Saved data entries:

▬▬▬▬▬▬▬▬▬▬

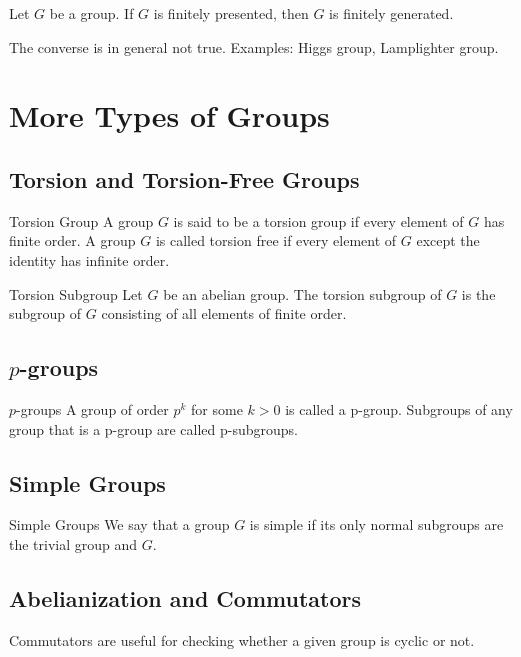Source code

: \documentclass[a4paper]{article}
\begin{document}
\begin{prp}{}{} Let $G$ be a group. If $G$ is finitely presented, then $G$ is finitely generated. 
\end{prp}

The converse is in general not true. Examples: Higgs group, Lamplighter group. 

\pagebreak
\section{More Types of Groups}
\subsection{Torsion and Torsion-Free Groups}
\begin{defn}{Torsion Group}{} A group $G$ is said to be a torsion group if every element of $G$ has finite order. A group $G$ is called torsion free if every element of $G$ except the identity has infinite order. 
\end{defn}

\begin{defn}{Torsion Subgroup}{} Let $G$ be an abelian group. The torsion subgroup of $G$ is the subgroup of $G$ consisting of all elements of finite order. 
\end{defn}

\subsection{$p$-groups}
\begin{defn}{$p$-groups}{} A group of order $p^k$ for some $k>0$ is called a p-group. Subgroups of any group that is a p-group are called p-subgroups. 
\end{defn}

\subsection{Simple Groups}
\begin{defn}{Simple Groups}{} We say that a group $G$ is simple if its only normal subgroups are the trivial group and $G$. 
\end{defn}

\subsection{Abelianization and Commutators}
Commutators are useful for checking whether a given group is cyclic or not. 
\end{document}
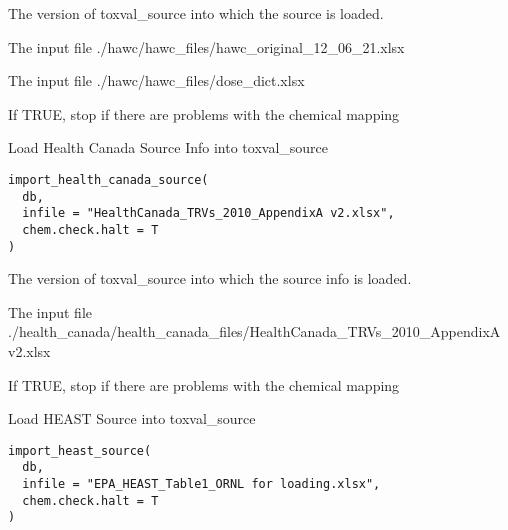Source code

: \documentclass[letterpaper]{book}
\begin{document}
%
\begin{Arguments}
\begin{ldescription}
\item[\code{db}] The version of toxval\_source into which the source is loaded.

\item[\code{infile1}] The input file ./hawc/hawc\_files/hawc\_original\_12\_06\_21.xlsx

\item[\code{infile2}] The input file ./hawc/hawc\_files/dose\_dict.xlsx

\item[\code{chem.check.halt}] If TRUE, stop if there are problems with the chemical mapping
\end{ldescription}
\end{Arguments}
%
\begin{Description}\relax
Load Health Canada Source Info into toxval\_source
\end{Description}
%
\begin{Usage}
\begin{verbatim}
import_health_canada_source(
  db,
  infile = "HealthCanada_TRVs_2010_AppendixA v2.xlsx",
  chem.check.halt = T
)
\end{verbatim}
\end{Usage}
%
\begin{Arguments}
\begin{ldescription}
\item[\code{db}] The version of toxval\_source into which the source info is loaded.

\item[\code{infile}] The input file ./health\_canada/health\_canada\_files/HealthCanada\_TRVs\_2010\_AppendixA v2.xlsx

\item[\code{chem.check.halt}] If TRUE, stop if there are problems with the chemical mapping
\end{ldescription}
\end{Arguments}
%
\begin{Description}\relax
Load HEAST Source into toxval\_source
\end{Description}
%
\begin{Usage}
\begin{verbatim}
import_heast_source(
  db,
  infile = "EPA_HEAST_Table1_ORNL for loading.xlsx",
  chem.check.halt = T
)
\end{verbatim}
\end{Usage}
\end{document}
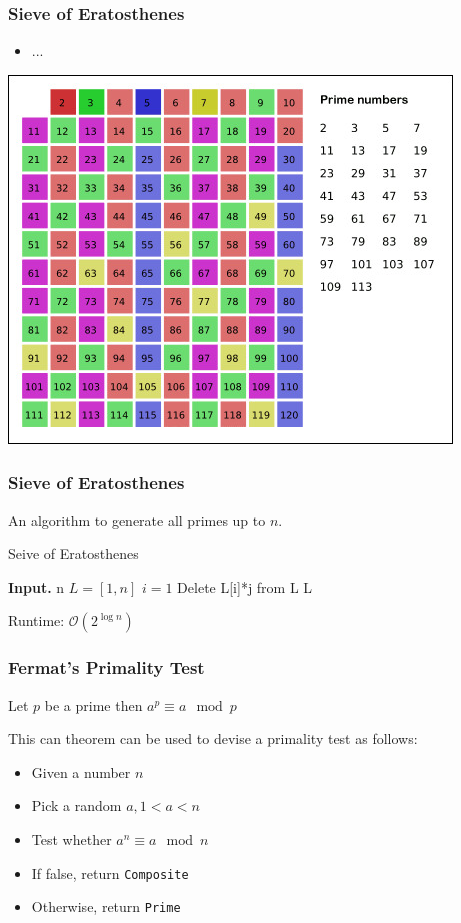 \documentclass[11pt]{beamer}
\newcommand{\bigo}{\mathcal{O}}
\begin{document}
\begin{frame}
\frametitle{Sieve of Eratosthenes}
\centering
\begin{itemize}
  \item ...
\end{itemize}
\includegraphics[scale=0.45]{resources/sieve-158.jpg}
\end{frame}

\begin{frame}
\frametitle{Sieve of Eratosthenes}
An algorithm to generate all primes up to $n$.
\begin{algorithm}[H]
\caption{Seive of Eratosthenes}\label{alg:cap}
\begin{algorithmic}[1]
  \State \textbf{Input.} n
  \State $L = [1, n]$
  \State $i = 1$
      \State Delete L[i]*j from L
    \EndFor
  \EndWhile
  \State \Return L
\end{algorithmic}
\end{algorithm}

Runtime: $\bigo(2^{\log n})$

\end{frame}

\begin{frame}
\frametitle{Fermat's Primality Test}
\begin{theorem}
  Let $p$ be a prime then $a^{p} \equiv a \mod p$
\end{theorem}
This can theorem can be used to devise a primality test as follows:
\begin{itemize}
  \item Given a number $n$
  \item Pick a random $a, 1 < a < n$
  \item Test whether $a^n \equiv a \mod n$
  \item If false, return \texttt{Composite}
  \item Otherwise, return \texttt{Prime}
\end{itemize}
\end{frame}
\end{document}
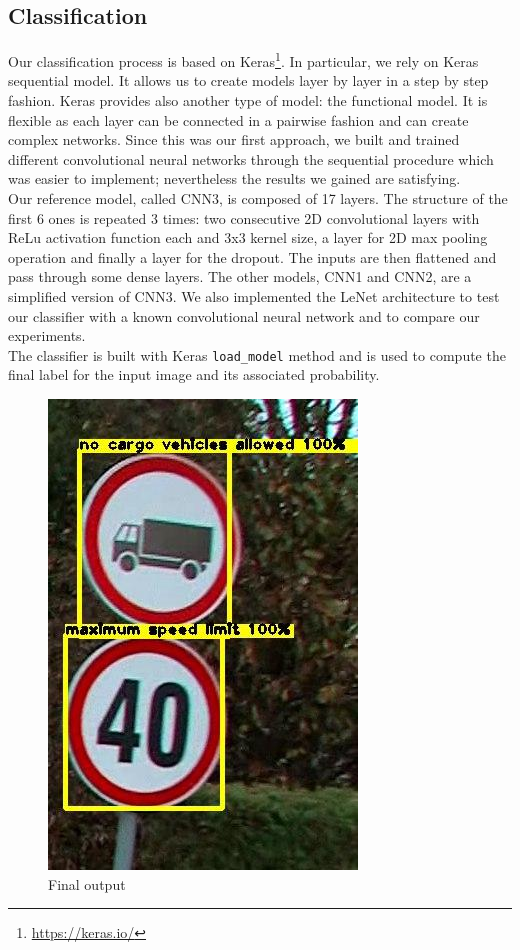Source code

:\documentclass[10pt,twocolumn,letterpaper]{article}
\begin{document}
\subsection{Classification}
Our classification process is based on Keras\footnote{\url{https://keras.io/}}. In particular, we rely on Keras sequential model. It allows us to create models layer by layer in a step by step fashion. Keras provides also another type of model: the functional model. It is flexible as each layer can be connected in a pairwise fashion and can create complex networks. Since this was our first approach, we built and trained different convolutional neural networks through the sequential procedure which was easier to implement; nevertheless the results we gained are satisfying.\\
Our reference model, called CNN3, is composed of 17 layers. The structure of the first 6 ones is repeated 3 times: two consecutive 2D convolutional layers with ReLu activation function each and $3$x$3$ kernel size, a layer for 2D max pooling operation and finally a layer for the dropout. The inputs are then flattened and pass through some dense layers. The other models, CNN1 and CNN2, are a simplified version of CNN3. We also implemented the LeNet architecture to test our classifier with a known convolutional neural network and to compare our experiments.\\
The classifier is built with Keras \texttt{load\_model} method and is used to compute the final label for the input image and its associated probability.
\begin{figure}[h]
	\centering\includegraphics[scale=0.5]{Res/Immagini/classExample.jpg}	
	\caption{Final output}
\end{figure}
\end{document}
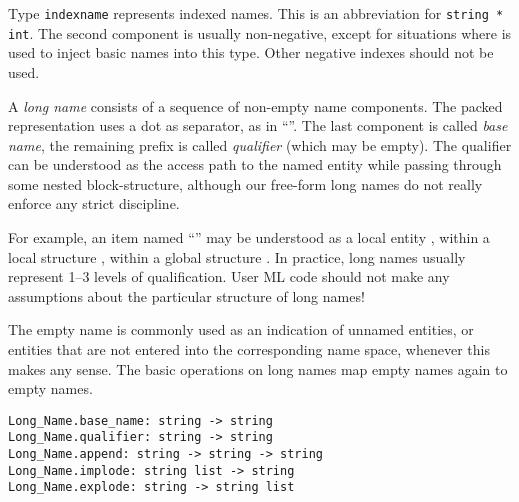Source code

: \begin{isabellebody}
\begin{isamarkuptext}
\begin{description}
  \item Type \verb|indexname| represents indexed names.  This is
  an abbreviation for \verb|string * int|.  The second component
  is usually non-negative, except for situations where  is used to inject basic names into this type.  Other negative
  indexes should not be used.

  \end{description}%
\end{isamarkuptext}%
\isamarkuptrue%
%
\endisatagmlref
{\isafoldmlref}%
%
\isadelimmlref
%
\endisadelimmlref
%
\isamarkuptrue%
%
\begin{isamarkuptext}%
A \emph{long name} consists of a sequence of non-empty name
  components.  The packed representation uses a dot as separator, as
  in ``''.  The last component is called \emph{base
  name}, the remaining prefix is called \emph{qualifier} (which may be
  empty).  The qualifier can be understood as the access path to the
  named entity while passing through some nested block-structure,
  although our free-form long names do not really enforce any strict
  discipline.

  For example, an item named ``'' may be understood as
  a local entity , within a local structure ,
  within a global structure .  In practice, long names
  usually represent 1--3 levels of qualification.  User ML code should
  not make any assumptions about the particular structure of long
  names!

  The empty name is commonly used as an indication of unnamed
  entities, or entities that are not entered into the corresponding
  name space, whenever this makes any sense.  The basic operations on
  long names map empty names again to empty names.%
\end{isamarkuptext}%
\isamarkuptrue%
%
\isadelimmlref
%
\endisadelimmlref
%
\isatagmlref
%
\begin{isamarkuptext}%
\begin{mldecls}
  \verb|Long_Name.base_name: string -> string| \\
  \verb|Long_Name.qualifier: string -> string| \\
  \verb|Long_Name.append: string -> string -> string| \\
  \verb|Long_Name.implode: string list -> string| \\
  \verb|Long_Name.explode: string -> string list| \\
  \end{mldecls}


\end{isamarkuptext}
\end{isabellebody}
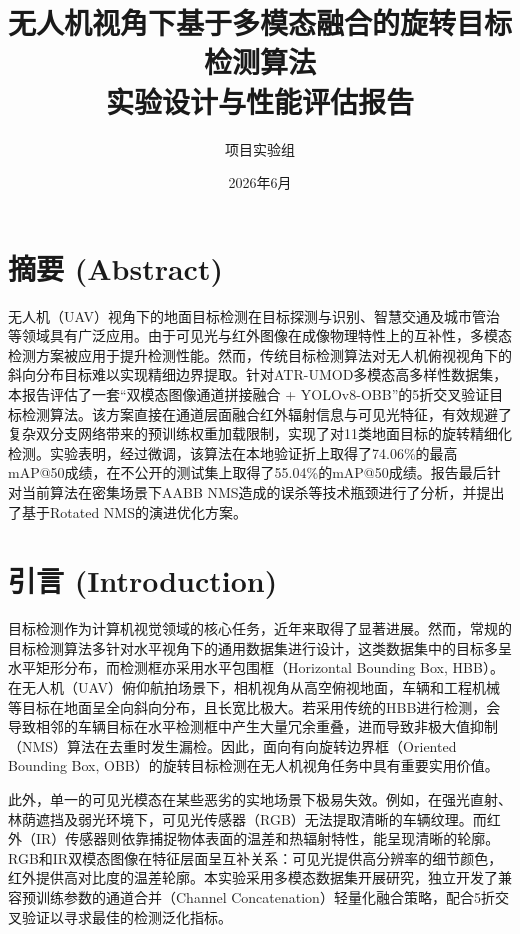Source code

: \documentclass[utf8,a4paper,zihao=-4]{ctexart}
\title{\textbf{\heiti 无人机视角下基于多模态融合的旋转目标检测算法\\实验设计与性能评估报告}}
\author{项目实验组}
\date{2026年6月}
\begin{document}
\maketitle

\thispagestyle{empty}
\newpage

\tableofcontents
\thispagestyle{empty}
\newpage
\setcounter{page}{1}

\section*{摘要 (Abstract)}
无人机（UAV）视角下的地面目标检测在目标探测与识别、智慧交通及城市管治等领域具有广泛应用。由于可见光与红外图像在成像物理特性上的互补性，多模态检测方案被应用于提升检测性能。然而，传统目标检测算法对无人机俯视视角下的斜向分布目标难以实现精细边界提取。针对ATR-UMOD多模态高多样性数据集，本报告评估了一套“双模态图像通道拼接融合 + YOLOv8-OBB”的5折交叉验证目标检测算法。该方案直接在通道层面融合红外辐射信息与可见光特征，有效规避了复杂双分支网络带来的预训练权重加载限制，实现了对11类地面目标的旋转精细化检测。实验表明，经过微调，该算法在本地验证折上取得了74.06\%的最高mAP@50成绩，在不公开的测试集上取得了55.04\%的mAP@50成绩。报告最后针对当前算法在密集场景下AABB NMS造成的误杀等技术瓶颈进行了分析，并提出了基于Rotated NMS的演进优化方案。

\newpage

\section{引言 (Introduction)}
目标检测作为计算机视觉领域的核心任务，近年来取得了显著进展。然而，常规的目标检测算法多针对水平视角下的通用数据集进行设计，这类数据集中的目标多呈水平矩形分布，而检测框亦采用水平包围框（Horizontal Bounding Box, HBB）。在无人机（UAV）俯仰航拍场景下，相机视角从高空俯视地面，车辆和工程机械等目标在地面呈全向斜向分布，且长宽比极大。若采用传统的HBB进行检测，会导致相邻的车辆目标在水平检测框中产生大量冗余重叠，进而导致非极大值抑制（NMS）算法在去重时发生漏检。因此，面向有向旋转边界框（Oriented Bounding Box, OBB）的旋转目标检测在无人机视角任务中具有重要实用价值。

此外，单一的可见光模态在某些恶劣的实地场景下极易失效。例如，在强光直射、林荫遮挡及弱光环境下，可见光传感器（RGB）无法提取清晰的车辆纹理。而红外（IR）传感器则依靠捕捉物体表面的温差和热辐射特性，能呈现清晰的轮廓。RGB和IR双模态图像在特征层面呈互补关系：可见光提供高分辨率的细节颜色，红外提供高对比度的温差轮廓。本实验采用多模态数据集开展研究，独立开发了兼容预训练参数的通道合并（Channel Concatenation）轻量化融合策略，配合5折交叉验证以寻求最佳的检测泛化指标。
\end{document}
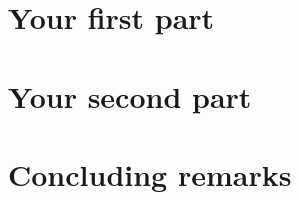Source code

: \section{Your first part}
\label{sec:part1}


\section{Your second part}




\section{Concluding remarks}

▬▬▬▬▬▬▬▬▬▬

> Goal of the exercise: Across the records, how many lines contain "list"? Only the number should be given.

> Result of the task: 2